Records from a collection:
┄┄┄┄┄┄┄┄┄┄┄┄┄┄┄┄┄┄┄┄
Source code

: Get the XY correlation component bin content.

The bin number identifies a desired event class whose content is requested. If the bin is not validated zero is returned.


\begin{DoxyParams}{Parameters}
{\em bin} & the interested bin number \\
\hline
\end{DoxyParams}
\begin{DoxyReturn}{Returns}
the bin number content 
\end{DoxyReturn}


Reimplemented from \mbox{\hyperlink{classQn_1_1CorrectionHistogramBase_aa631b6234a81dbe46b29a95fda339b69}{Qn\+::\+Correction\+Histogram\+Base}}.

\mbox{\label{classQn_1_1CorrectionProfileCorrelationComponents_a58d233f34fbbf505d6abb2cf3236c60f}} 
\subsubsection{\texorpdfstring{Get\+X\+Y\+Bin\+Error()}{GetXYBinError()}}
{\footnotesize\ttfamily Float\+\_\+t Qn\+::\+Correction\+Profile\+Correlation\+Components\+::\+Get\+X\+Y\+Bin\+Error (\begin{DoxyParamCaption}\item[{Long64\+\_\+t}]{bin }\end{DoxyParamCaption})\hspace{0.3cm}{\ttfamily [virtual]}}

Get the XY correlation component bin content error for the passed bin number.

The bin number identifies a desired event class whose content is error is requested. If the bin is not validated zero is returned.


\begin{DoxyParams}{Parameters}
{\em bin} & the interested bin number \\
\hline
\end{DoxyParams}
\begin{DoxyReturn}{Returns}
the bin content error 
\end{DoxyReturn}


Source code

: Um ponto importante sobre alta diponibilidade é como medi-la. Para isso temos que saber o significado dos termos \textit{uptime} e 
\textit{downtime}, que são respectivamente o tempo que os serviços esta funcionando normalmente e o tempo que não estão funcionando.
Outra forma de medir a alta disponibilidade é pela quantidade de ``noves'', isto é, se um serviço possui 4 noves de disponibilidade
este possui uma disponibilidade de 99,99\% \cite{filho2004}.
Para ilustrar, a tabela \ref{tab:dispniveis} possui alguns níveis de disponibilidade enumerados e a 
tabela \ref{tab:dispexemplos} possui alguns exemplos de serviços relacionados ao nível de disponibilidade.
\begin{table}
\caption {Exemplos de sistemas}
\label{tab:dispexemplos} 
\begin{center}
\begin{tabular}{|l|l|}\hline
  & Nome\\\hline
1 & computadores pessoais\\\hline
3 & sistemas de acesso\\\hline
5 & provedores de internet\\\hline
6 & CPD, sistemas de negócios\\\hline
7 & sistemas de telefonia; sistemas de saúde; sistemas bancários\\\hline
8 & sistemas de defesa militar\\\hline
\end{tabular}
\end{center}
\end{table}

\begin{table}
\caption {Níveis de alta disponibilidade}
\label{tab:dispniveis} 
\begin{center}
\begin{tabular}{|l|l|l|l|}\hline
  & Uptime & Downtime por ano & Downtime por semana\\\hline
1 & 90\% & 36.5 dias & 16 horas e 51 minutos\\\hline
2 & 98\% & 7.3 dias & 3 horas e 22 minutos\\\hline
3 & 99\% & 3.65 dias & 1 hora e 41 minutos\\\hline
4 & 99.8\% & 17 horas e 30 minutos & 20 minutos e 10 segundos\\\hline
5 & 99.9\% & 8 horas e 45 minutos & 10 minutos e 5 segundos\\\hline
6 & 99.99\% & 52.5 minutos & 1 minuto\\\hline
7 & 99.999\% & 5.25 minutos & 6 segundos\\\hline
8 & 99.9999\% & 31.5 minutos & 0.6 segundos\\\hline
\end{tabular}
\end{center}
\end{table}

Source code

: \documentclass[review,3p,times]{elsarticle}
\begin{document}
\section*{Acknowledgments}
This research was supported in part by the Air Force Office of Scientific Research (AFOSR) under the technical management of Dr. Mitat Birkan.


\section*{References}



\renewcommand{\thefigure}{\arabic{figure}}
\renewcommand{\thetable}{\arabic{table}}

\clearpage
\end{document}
┄┄┄┄┄┄┄┄┄┄┄┄┄┄┄┄┄┄┄┄
→ **WORK INSTRUCTION**
Exactly as written, give the records again.

→ **YOUR SOLUTION**
Source code

: Get the XY correlation component bin content.

The bin number identifies a desired event class whose content is requested. If the bin is not validated zero is returned.


\begin{DoxyParams}{Parameters}
{\em bin} & the interested bin number \\
\hline
\end{DoxyParams}
\begin{DoxyReturn}{Returns}
the bin number content 
\end{DoxyReturn}


Reimplemented from \mbox{\hyperlink{classQn_1_1CorrectionHistogramBase_aa631b6234a81dbe46b29a95fda339b69}{Qn\+::\+Correction\+Histogram\+Base}}.

\mbox{\label{classQn_1_1CorrectionProfileCorrelationComponents_a58d233f34fbbf505d6abb2cf3236c60f}} 
\subsubsection{\texorpdfstring{Get\+X\+Y\+Bin\+Error()}{GetXYBinError()}}
{\footnotesize\ttfamily Float\+\_\+t Qn\+::\+Correction\+Profile\+Correlation\+Components\+::\+Get\+X\+Y\+Bin\+Error (\begin{DoxyParamCaption}\item[{Long64\+\_\+t}]{bin }\end{DoxyParamCaption})\hspace{0.3cm}{\ttfamily [virtual]}}

Get the XY correlation component bin content error for the passed bin number.

The bin number identifies a desired event class whose content is error is requested. If the bin is not validated zero is returned.


\begin{DoxyParams}{Parameters}
{\em bin} & the interested bin number \\
\hline
\end{DoxyParams}
\begin{DoxyReturn}{Returns}
the bin content error 
\end{DoxyReturn}


Source code

: Um ponto importante sobre alta diponibilidade é como medi-la. Para isso temos que saber o significado dos termos \textit{uptime} e 
\textit{downtime}, que são respectivamente o tempo que os serviços esta funcionando normalmente e o tempo que não estão funcionando.
Outra forma de medir a alta disponibilidade é pela quantidade de ``noves'', isto é, se um serviço possui 4 noves de disponibilidade
este possui uma disponibilidade de 99,99\% \cite{filho2004}.
Para ilustrar, a tabela \ref{tab:dispniveis} possui alguns níveis de disponibilidade enumerados e a 
tabela \ref{tab:dispexemplos} possui alguns exemplos de serviços relacionados ao nível de disponibilidade.
\begin{table}
\caption {Exemplos de sistemas}
\label{tab:dispexemplos} 
\begin{center}
\begin{tabular}{|l|l|}\hline
  & Nome\\\hline
1 & computadores pessoais\\\hline
3 & sistemas de acesso\\\hline
5 & provedores de internet\\\hline
6 & CPD, sistemas de negócios\\\hline
7 & sistemas de telefonia; sistemas de saúde; sistemas bancários\\\hline
8 & sistemas de defesa militar\\\hline
\end{tabular}
\end{center}
\end{table}

\begin{table}
\caption {Níveis de alta disponibilidade}
\label{tab:dispniveis} 
\begin{center}
\begin{tabular}{|l|l|l|l|}\hline
  & Uptime & Downtime por ano & Downtime por semana\\\hline
1 & 90\% & 36.5 dias & 16 horas e 51 minutos\\\hline
2 & 98\% & 7.3 dias & 3 horas e 22 minutos\\\hline
3 & 99\% & 3.65 dias & 1 hora e 41 minutos\\\hline
4 & 99.8\% & 17 horas e 30 minutos & 20 minutos e 10 segundos\\\hline
5 & 99.9\% & 8 horas e 45 minutos & 10 minutos e 5 segundos\\\hline
6 & 99.99\% & 52.5 minutos & 1 minuto\\\hline
7 & 99.999\% & 5.25 minutos & 6 segundos\\\hline
8 & 99.9999\% & 31.5 minutos & 0.6 segundos\\\hline
\end{tabular}
\end{center}
\end{table}

Source code

: \documentclass[review,3p,times]{elsarticle}
\begin{document}
\section*{Acknowledgments}
This research was supported in part by the Air Force Office of Scientific Research (AFOSR) under the technical management of Dr. Mitat Birkan.


\section*{References}



\renewcommand{\thefigure}{\arabic{figure}}
\renewcommand{\thetable}{\arabic{table}}

\clearpage
\end{document}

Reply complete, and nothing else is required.